La vela estaba colocada entre los pies de la talla, que parecían bloques. El burdo rostro de santa Catalina y su pelo estaban en sombras, inclinado de forma protectora sobre la pequeña figura adulta que se suponía era una niña pequeña. Kivrin se arrodilló y cogió la vela. Acababan de encenderla. Ni siquiera había tenido tiempo de derretir el sebo en el hueco alrededor del pabilo.

Kivrin contempló la nave. No distinguió nada. La vela iluminaba el suelo y el tocado de santa Catalina y dejaba el resto de la nave en total oscuridad.

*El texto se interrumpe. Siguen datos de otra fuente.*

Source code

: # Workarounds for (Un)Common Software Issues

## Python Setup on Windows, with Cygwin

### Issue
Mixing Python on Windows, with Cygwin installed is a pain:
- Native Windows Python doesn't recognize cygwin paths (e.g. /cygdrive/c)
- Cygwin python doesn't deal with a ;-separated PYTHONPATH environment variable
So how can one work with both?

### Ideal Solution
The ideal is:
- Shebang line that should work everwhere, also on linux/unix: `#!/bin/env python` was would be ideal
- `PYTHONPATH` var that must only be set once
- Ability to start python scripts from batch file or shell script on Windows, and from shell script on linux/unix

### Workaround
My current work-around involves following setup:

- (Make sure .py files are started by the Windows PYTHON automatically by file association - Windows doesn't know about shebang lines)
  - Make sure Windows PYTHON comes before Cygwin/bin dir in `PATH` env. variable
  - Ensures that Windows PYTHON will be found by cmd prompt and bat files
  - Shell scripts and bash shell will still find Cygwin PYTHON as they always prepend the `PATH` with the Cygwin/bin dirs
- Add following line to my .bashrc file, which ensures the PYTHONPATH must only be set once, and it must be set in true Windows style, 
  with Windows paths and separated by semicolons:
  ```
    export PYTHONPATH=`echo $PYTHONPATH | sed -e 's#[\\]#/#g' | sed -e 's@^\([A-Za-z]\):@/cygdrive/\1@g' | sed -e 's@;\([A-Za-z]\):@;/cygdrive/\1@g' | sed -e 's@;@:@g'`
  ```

Dio unos cuantos pasos, todavía sosteniendo la vela.

– ¿Padre Roche?

La iglesia se hallaba en completo silencio, como estaba el bosque el día que lo atravesó. Demasiado silencio, como si hubiera alguien allí, de pie junto a la tumba o tras una de las columnas, esperando.

– ¿Padre Roche? -llamó claramente-. ¿Estáis ahí?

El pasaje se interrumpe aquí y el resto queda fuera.